• _Exercise instructions_
With the string "esiste" as the filter, copy each matching line from the records.
----- Data section -----
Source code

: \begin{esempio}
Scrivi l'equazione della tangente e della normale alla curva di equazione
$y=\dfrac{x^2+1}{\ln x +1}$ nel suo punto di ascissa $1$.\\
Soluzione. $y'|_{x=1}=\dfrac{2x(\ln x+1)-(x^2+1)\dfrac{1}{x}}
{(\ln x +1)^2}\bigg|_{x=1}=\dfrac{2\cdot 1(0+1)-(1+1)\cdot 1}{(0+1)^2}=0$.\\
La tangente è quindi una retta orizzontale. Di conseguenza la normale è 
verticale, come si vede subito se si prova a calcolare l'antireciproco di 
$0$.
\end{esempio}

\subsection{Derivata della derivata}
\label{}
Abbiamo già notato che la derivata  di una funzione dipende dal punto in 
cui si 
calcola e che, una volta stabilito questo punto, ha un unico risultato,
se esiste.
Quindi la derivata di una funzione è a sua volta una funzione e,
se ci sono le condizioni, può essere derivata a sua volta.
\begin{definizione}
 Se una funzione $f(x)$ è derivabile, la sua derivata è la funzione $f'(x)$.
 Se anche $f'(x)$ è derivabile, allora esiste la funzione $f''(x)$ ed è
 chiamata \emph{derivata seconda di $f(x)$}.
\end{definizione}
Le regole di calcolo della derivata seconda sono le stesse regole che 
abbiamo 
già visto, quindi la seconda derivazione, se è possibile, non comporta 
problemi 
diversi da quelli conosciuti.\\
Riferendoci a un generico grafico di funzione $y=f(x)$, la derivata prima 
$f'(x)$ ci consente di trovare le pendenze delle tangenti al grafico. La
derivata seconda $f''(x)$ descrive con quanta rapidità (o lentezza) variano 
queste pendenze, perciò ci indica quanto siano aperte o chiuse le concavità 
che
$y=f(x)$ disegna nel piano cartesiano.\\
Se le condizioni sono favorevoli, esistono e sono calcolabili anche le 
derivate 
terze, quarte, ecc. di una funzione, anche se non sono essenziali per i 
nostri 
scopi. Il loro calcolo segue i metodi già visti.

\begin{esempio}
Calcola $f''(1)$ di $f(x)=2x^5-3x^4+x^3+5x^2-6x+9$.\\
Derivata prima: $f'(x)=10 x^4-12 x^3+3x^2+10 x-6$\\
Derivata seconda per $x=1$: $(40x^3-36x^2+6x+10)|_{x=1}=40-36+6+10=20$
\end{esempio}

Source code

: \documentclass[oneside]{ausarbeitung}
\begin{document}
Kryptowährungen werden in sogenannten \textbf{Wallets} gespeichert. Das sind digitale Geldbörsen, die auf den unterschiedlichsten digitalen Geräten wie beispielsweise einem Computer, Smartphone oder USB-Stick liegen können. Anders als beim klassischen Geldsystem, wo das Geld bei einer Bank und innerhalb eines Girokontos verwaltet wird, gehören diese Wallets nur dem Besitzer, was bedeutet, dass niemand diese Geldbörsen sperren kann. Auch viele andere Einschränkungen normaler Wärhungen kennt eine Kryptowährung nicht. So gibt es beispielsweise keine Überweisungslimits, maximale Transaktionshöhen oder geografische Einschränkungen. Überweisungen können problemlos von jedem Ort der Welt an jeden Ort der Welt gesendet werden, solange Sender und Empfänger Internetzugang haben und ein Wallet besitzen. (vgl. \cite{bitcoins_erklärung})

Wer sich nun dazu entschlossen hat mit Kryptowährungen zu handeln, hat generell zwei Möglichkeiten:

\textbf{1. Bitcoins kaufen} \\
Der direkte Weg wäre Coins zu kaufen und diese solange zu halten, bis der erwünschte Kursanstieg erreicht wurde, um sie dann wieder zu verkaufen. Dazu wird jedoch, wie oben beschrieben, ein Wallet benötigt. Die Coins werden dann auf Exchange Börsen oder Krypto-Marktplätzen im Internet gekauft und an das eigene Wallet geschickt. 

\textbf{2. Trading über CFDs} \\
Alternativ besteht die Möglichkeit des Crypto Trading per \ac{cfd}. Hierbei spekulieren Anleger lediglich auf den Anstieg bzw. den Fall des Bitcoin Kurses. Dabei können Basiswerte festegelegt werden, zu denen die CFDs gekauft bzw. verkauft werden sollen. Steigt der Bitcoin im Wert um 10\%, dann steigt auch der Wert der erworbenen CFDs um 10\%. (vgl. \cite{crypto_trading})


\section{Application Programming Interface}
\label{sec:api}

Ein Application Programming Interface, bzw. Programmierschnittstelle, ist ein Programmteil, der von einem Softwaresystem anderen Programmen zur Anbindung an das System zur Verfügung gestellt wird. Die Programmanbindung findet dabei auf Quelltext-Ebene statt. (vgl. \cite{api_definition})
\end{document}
-----
• _Finished exercise_
se esiste.
 Se anche $f'(x)$ è derivabile, allora esiste la funzione $f''(x)$ ed è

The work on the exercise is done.